Was Rapi­no und zahl­rei­che Medi­en, die ihm viel Raum boten, nicht berich­tet haben: Es stimmt, daß die Weiß­tan­ne, die kein Baum des medi­ter­ra­nen Südens ist, auf dem Apen­nin einst wei­ter ver­brei­tet war als heu­te, dann durch Schlä­ge­rung und Auf­for­stung von der Buche ver­drängt wur­de. Aller­dings ist die Weiß­tan­ne kein so sel­te­ner Baum, wie man rund um die kurio­se Geschich­te mei­nen könn­te. Allein in dem klei­nen Moli­se gibt es einen Bestand von fast 1000 Hekt­ar. In Rosel­lo in den Abruz­zen, wo sich eben­falls ein aus­ge­dehn­ter Weiß­tan­nen­hain befin­det, steht auch die mit 45 Metern höch­ste Weiß­tan­ne Ita­li­ens. Da die­se Baum­art die som­mer­li­che Trocken­heit bes­ser ver­trägt als die Buche, die ihr lan­ge vor­ge­zo­gen wur­de, könn­te sie bald wie­der grö­ße­re Ver­brei­tung finden.

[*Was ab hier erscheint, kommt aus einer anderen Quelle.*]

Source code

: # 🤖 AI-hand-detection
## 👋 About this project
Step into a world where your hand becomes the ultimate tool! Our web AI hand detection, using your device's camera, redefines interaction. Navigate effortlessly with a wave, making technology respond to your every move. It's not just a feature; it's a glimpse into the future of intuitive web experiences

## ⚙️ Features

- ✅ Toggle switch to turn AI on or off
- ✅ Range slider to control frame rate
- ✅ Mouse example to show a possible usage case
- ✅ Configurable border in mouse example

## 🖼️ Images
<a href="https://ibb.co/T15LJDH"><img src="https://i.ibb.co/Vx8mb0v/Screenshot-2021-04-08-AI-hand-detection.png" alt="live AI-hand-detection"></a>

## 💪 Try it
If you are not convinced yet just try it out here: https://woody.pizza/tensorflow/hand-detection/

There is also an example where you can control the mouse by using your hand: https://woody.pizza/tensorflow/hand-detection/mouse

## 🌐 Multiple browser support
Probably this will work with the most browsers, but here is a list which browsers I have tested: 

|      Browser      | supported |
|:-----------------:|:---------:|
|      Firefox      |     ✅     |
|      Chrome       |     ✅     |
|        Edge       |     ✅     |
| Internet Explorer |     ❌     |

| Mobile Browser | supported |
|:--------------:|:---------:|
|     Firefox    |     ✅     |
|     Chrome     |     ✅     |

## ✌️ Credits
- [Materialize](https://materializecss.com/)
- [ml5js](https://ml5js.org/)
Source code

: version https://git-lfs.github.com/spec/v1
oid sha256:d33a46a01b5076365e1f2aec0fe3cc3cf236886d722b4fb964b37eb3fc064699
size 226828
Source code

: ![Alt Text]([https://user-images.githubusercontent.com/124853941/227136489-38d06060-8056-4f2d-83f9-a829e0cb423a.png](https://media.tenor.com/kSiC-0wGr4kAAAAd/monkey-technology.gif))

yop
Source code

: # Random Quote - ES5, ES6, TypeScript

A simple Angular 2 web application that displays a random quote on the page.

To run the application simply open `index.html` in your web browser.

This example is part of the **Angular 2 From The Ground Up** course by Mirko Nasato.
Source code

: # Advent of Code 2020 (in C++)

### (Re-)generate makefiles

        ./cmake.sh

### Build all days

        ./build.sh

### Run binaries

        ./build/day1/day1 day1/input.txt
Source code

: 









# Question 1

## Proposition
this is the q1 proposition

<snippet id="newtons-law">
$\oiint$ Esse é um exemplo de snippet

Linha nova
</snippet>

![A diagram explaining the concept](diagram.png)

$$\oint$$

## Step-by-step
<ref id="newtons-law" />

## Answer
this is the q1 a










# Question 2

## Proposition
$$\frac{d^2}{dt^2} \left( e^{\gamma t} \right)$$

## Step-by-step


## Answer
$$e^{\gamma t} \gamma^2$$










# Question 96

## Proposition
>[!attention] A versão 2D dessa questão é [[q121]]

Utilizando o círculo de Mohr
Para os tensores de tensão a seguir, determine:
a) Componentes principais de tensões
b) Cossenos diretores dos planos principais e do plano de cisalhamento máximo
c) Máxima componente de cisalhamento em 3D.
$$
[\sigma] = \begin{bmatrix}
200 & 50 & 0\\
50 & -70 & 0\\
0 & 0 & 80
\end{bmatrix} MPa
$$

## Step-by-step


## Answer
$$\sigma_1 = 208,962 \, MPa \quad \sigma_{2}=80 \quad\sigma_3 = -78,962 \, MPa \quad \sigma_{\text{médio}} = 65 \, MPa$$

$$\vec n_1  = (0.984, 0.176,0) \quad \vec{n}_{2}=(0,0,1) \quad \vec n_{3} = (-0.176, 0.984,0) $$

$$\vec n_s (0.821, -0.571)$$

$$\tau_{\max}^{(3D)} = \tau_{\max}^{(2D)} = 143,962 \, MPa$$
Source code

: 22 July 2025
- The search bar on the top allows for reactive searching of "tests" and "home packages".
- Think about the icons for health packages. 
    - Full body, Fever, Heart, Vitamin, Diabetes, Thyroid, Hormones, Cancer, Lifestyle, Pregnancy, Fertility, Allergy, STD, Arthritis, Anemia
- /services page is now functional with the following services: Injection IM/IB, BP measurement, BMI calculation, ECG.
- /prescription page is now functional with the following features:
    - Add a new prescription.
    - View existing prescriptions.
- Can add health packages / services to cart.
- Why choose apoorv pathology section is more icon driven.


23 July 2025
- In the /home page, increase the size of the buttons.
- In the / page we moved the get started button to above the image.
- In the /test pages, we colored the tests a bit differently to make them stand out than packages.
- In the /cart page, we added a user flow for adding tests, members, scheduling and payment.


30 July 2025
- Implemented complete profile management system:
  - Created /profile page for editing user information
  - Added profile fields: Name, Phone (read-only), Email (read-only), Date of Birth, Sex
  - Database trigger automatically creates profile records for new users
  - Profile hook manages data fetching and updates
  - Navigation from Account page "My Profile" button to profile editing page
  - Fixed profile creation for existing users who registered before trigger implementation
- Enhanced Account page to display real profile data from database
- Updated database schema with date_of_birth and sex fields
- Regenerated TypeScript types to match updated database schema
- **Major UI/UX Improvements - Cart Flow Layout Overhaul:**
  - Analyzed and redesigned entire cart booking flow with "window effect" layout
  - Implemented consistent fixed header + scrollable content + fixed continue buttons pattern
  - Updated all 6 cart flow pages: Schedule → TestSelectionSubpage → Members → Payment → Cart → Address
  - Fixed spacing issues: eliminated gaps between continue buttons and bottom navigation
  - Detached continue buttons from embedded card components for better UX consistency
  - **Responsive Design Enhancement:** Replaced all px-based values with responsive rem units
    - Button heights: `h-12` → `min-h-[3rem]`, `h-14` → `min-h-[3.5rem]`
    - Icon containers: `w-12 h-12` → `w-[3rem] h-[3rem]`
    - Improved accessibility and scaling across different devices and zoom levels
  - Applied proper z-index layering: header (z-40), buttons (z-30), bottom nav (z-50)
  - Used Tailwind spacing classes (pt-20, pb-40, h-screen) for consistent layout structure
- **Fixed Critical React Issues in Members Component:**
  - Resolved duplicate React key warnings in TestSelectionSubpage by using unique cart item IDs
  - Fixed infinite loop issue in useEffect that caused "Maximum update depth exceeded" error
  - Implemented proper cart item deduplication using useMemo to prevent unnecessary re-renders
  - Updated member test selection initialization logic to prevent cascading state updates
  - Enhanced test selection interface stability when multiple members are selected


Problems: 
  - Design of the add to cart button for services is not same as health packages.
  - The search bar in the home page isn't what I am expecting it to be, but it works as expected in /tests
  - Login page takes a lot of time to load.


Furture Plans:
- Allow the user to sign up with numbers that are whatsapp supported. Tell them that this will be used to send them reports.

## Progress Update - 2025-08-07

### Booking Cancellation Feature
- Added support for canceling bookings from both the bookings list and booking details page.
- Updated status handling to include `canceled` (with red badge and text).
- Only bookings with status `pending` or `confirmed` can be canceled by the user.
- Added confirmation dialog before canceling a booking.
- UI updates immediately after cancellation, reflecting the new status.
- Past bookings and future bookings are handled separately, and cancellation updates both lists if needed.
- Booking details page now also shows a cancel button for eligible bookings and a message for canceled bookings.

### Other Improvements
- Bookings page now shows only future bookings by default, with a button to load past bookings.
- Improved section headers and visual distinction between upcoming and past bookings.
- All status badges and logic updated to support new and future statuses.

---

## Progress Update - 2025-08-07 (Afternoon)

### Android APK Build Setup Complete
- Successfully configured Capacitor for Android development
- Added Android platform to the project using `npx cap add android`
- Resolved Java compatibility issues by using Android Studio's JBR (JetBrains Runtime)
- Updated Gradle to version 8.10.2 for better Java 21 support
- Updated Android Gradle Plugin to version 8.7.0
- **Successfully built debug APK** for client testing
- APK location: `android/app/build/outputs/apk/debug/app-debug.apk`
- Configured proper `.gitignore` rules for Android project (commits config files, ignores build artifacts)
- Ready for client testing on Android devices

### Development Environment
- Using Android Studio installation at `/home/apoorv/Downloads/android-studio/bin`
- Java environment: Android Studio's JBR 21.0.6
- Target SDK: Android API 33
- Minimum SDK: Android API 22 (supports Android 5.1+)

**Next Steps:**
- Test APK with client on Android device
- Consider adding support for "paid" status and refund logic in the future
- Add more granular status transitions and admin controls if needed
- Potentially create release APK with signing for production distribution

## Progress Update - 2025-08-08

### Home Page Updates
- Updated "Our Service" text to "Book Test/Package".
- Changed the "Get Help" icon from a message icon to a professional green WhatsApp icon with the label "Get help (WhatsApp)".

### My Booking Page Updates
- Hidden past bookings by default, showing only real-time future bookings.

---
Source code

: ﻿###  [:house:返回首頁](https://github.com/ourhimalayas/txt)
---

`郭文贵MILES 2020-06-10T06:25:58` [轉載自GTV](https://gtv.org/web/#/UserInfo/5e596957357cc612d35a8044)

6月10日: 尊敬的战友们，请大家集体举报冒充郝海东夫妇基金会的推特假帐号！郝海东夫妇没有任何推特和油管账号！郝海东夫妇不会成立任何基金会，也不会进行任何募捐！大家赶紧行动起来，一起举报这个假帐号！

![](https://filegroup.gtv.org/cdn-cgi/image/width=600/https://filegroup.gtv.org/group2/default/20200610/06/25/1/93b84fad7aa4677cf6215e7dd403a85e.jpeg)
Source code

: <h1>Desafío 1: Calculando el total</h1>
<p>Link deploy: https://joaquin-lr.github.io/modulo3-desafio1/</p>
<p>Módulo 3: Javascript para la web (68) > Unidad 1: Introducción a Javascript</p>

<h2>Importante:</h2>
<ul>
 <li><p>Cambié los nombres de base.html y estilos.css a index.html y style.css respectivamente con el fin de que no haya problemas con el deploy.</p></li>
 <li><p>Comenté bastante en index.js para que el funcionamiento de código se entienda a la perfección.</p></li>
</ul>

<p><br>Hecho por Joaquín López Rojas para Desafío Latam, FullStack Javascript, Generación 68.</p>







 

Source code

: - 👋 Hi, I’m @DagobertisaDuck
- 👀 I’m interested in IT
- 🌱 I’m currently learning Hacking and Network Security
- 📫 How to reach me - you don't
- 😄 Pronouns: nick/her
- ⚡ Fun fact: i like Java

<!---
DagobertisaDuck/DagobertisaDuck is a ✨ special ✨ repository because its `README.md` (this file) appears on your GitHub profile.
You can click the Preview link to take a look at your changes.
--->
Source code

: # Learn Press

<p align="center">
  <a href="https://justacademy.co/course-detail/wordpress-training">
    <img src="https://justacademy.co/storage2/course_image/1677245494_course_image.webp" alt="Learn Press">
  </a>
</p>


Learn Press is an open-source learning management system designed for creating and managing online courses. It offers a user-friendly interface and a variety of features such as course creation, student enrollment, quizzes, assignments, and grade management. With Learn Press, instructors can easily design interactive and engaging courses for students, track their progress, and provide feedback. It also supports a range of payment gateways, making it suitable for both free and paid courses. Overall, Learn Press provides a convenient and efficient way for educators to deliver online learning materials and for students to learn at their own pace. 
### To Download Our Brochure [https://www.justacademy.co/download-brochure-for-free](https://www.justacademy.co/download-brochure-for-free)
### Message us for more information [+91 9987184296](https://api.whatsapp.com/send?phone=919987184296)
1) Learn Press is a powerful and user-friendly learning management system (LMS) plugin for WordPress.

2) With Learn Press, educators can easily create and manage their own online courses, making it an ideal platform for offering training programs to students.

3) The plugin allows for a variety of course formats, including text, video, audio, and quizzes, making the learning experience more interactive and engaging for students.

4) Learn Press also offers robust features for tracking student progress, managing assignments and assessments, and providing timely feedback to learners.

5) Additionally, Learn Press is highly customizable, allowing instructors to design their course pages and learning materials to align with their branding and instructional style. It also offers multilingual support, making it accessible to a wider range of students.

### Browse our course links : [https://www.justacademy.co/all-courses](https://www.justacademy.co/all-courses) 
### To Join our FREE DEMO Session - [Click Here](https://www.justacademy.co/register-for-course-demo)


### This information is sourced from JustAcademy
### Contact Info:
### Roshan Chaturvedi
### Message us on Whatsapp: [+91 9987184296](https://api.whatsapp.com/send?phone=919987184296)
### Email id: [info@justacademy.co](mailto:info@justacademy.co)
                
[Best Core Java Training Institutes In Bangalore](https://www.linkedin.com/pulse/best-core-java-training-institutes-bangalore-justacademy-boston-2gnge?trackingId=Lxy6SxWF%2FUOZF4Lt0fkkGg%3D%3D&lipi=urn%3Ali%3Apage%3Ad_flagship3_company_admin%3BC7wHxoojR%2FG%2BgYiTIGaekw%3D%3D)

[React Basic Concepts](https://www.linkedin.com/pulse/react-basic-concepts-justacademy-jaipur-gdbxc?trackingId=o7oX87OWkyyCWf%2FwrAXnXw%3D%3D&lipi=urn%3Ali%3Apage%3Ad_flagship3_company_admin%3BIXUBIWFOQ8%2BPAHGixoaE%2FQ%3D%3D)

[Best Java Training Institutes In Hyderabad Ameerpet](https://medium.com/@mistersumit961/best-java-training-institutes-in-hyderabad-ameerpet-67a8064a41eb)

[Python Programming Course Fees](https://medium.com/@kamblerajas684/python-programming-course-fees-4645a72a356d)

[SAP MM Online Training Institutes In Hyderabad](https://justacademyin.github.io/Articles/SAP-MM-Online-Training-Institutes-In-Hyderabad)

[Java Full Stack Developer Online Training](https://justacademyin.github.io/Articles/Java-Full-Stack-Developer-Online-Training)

Nach­denk­li­cher stimmt, ohne dies auf den umtrie­bi­gen Natur­pho­to­gra­phen zu bezie­hen, zu des­sen genau­en Beweg­grün­den kei­ne Kennt­nis­se vor­lie­gen, daß all­ge­mein fest­ge­stellt wer­den kann, daß beim Ver­blas­sen der wah­ren Reli­gi­on kein Vaku­um ent­steht, son­dern Ersatz­re­li­gio­nen an ihre Stel­le tre­ten. Eine davon nennt sich Ökor­e­li­gi­on. Sie treibt, von Medi­en und rei­chen Mil­li­ar­därs­stif­tun­gen befeu­ert, der­zeit beson­ders schrä­ge und skur­ri­le Blü­ten, ein­schließ­lich der Her­aus­bil­dung eines Öko­ter­ro­ris­mus. Dabei wird die Gra­dua­li­tät im Schöp­fungs­werk miß­ach­tet und viel­fach Gott selbst nicht mehr aner­kannt. An Sei­ne Stel­le tritt eine göt­zen­haf­te Gaia, die als „Mut­ter Erde“ betrach­tet wird und – ab da wird es wirk­lich gefähr­lich – das Leben eines Men­schen gerin­ger ach­tet als einen über­stei­ger­ten „Natur­schutz“, der den Men­schen absur­der­wei­se ausklammert.